--- Work instructions ---
Output, exactly as written, the lines below starting at the line containing "Each cable has" and ending at the line containing "federal application process.". Drop the pictures and keep both end lines.

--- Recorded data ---
************
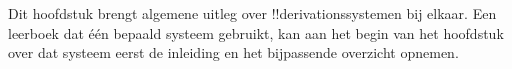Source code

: \documentclass[../../../include/open-logic-chapter]{subfiles}
\begin{document}
      {}
      {}

\begin{editorial}
Dit hoofdstuk brengt algemene uitleg over !!{derivation}ssystemen bij
elkaar. Een leerboek dat één bepaald systeem gebruikt, kan aan het begin
van het hoofdstuk over dat systeem eerst de inleiding en het bijpassende
overzicht opnemen.
\end{editorial}






\OLEndChapterHook
\end{document}
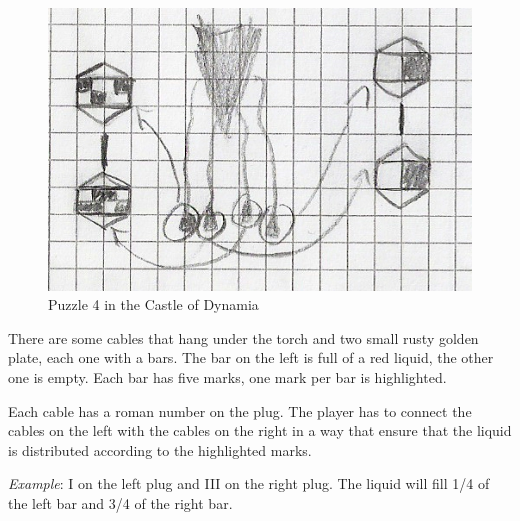 \begin{figure}[H]
  \centering
  \includegraphics[width=\textwidth]{Images/Puzzles/castleOfDynamia_4}
  \caption{Puzzle 4 in the Castle of Dynamia}
\end{figure}


There are some cables that hang under the torch and two small rusty golden plate, each one with a bars. The bar on the left is full of a red liquid, the other one is empty. Each bar has five marks, one mark per bar is highlighted.

Each cable has a roman number on the plug. The player has to connect the cables on the left with the cables on the right in a way that ensure that the liquid is distributed according to the highlighted marks.

\textit{Example}: I on the left plug and III on the right plug. The liquid will fill 1/4 of the left bar and 3/4 of the right bar.
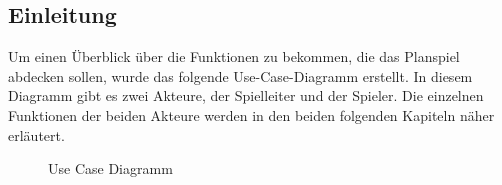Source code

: \subsection{Einleitung}
\label{sec:fachkonzept-usecase-einleitung}

Um einen Überblick über die Funktionen zu bekommen, die das Planspiel abdecken sollen, wurde das folgende Use-Case-Diagramm erstellt. In diesem Diagramm gibt es zwei Akteure, der Spielleiter und der Spieler. Die einzelnen Funktionen der beiden Akteure werden in den beiden folgenden Kapiteln näher erläutert.

\begin{figure}[h]
  \centering
  \caption{Use Case Diagramm}
  \label{img:fachkonzept-usecase}
\end{figure}
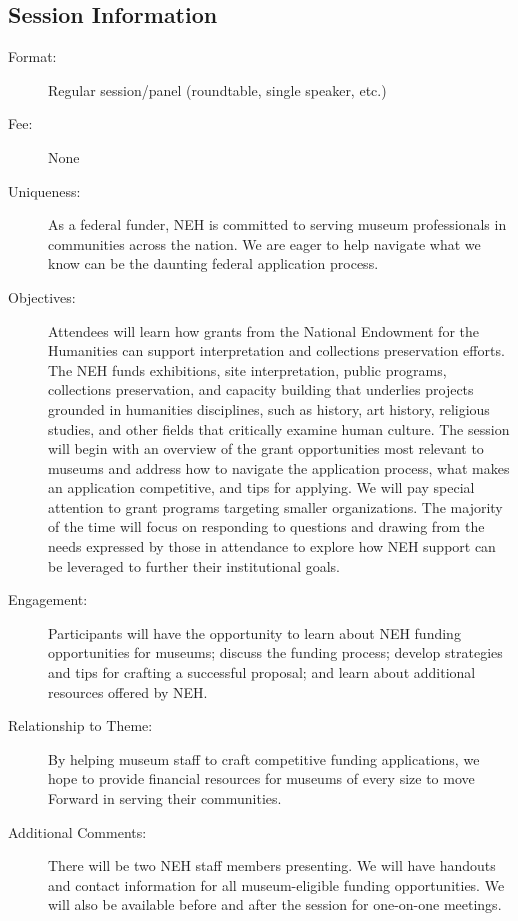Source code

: \documentclass{report}
\begin{document}
              \subsection*{Session Information}
                \begin{description}
                  \item [Format:] Regular session/panel (roundtable, single speaker, etc.)
							    
								  \item [Fee:]None
							     
							    \item [Uniqueness:]As a federal funder, NEH is committed to serving museum professionals in communities across the nation. We are eager to help navigate what we know can be the daunting federal application process.
							    \item [Objectives:]Attendees will learn how grants from the National Endowment for the Humanities can support interpretation and collections preservation efforts. The NEH funds exhibitions, site interpretation, public programs, collections preservation, and capacity building that underlies projects grounded in humanities disciplines, such as history, art history, religious studies, and other fields that critically examine human culture. The session will begin with an overview of the grant opportunities most relevant to museums and address how to navigate the application process, what makes an application competitive, and tips for applying.  We will pay special attention to grant programs targeting smaller organizations. The majority of the time will focus on responding to questions and drawing from the needs expressed by those in attendance to explore how NEH support can be leveraged to further their institutional goals.
							    \item [Engagement:]Participants will have the opportunity to learn about NEH funding opportunities for museums; discuss the funding process; develop strategies and tips for crafting a successful proposal; and learn about additional resources offered by NEH.
							    \item [Relationship to Theme:]By helping museum staff to craft competitive funding applications, we hope to provide financial resources for museums of every size to move Forward in serving their communities.
							    
                    \item [Additional Comments: ]There will be two NEH staff members presenting. We will have handouts and contact information for all museum-eligible funding opportunities. We will also be available before and after the session for one-on-one meetings.

                \end{description}
\end{document}
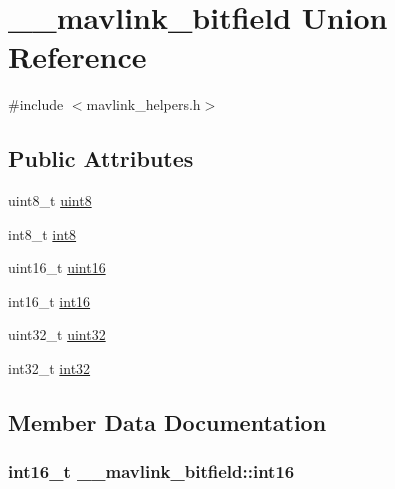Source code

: \hypertarget{union____mavlink__bitfield}{}\section{\+\_\+\+\_\+mavlink\+\_\+bitfield Union Reference}
\label{union____mavlink__bitfield}


{\ttfamily \#include $<$mavlink\+\_\+helpers.\+h$>$}

\subsection*{Public Attributes}
\begin{DoxyCompactItemize}
\item 
uint8\+\_\+t \hyperlink{union____mavlink__bitfield_ade669a5f63c53f0d61f636eff94417c0}{uint8}
\item 
int8\+\_\+t \hyperlink{union____mavlink__bitfield_a50a846d427d7a1d7dc79235c87597622}{int8}
\item 
uint16\+\_\+t \hyperlink{union____mavlink__bitfield_a0ca76ce4a09ee26387e50b6702c17894}{uint16}
\item 
int16\+\_\+t \hyperlink{union____mavlink__bitfield_a99cd7f966d8a59b29d05197b39c5b229}{int16}
\item 
uint32\+\_\+t \hyperlink{union____mavlink__bitfield_ab43ed56310c2d778ebaa7a5a21cb6587}{uint32}
\item 
int32\+\_\+t \hyperlink{union____mavlink__bitfield_a07bd702e8b91679a25e632ad90d0a1ec}{int32}
\end{DoxyCompactItemize}


\subsection{Member Data Documentation}
\subsubsection[{\texorpdfstring{int16}{int16}}]{\setlength{\rightskip}{0pt plus 5cm}int16\+\_\+t \+\_\+\+\_\+mavlink\+\_\+bitfield\+::int16}\hypertarget{union____mavlink__bitfield_a99cd7f966d8a59b29d05197b39c5b229}{}\label{union____mavlink__bitfield_a99cd7f966d8a59b29d05197b39c5b229}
************
--- Exercise answer ---
Each cable has a roman number on the plug. The player has to connect the cables on the left with the cables on the right in a way that ensure that the liquid is distributed according to the highlighted marks.

\textit{Example}: I on the left plug and III on the right plug. The liquid will fill 1/4 of the left bar and 3/4 of the right bar.
Source code

: \subsection{Einleitung}
\label{sec:fachkonzept-usecase-einleitung}

Um einen Überblick über die Funktionen zu bekommen, die das Planspiel abdecken sollen, wurde das folgende Use-Case-Diagramm erstellt. In diesem Diagramm gibt es zwei Akteure, der Spielleiter und der Spieler. Die einzelnen Funktionen der beiden Akteure werden in den beiden folgenden Kapiteln näher erläutert.

\begin{figure}[h]
  \centering
  \caption{Use Case Diagramm}
  \label{img:fachkonzept-usecase}
\end{figure}
Source code

: \documentclass{report}
\begin{document}
              \subsection*{Session Information}
                \begin{description}
                  \item [Format:] Regular session/panel (roundtable, single speaker, etc.)
							    
								  \item [Fee:]None
							     
							    \item [Uniqueness:]As a federal funder, NEH is committed to serving museum professionals in communities across the nation. We are eager to help navigate what we know can be the daunting federal application process.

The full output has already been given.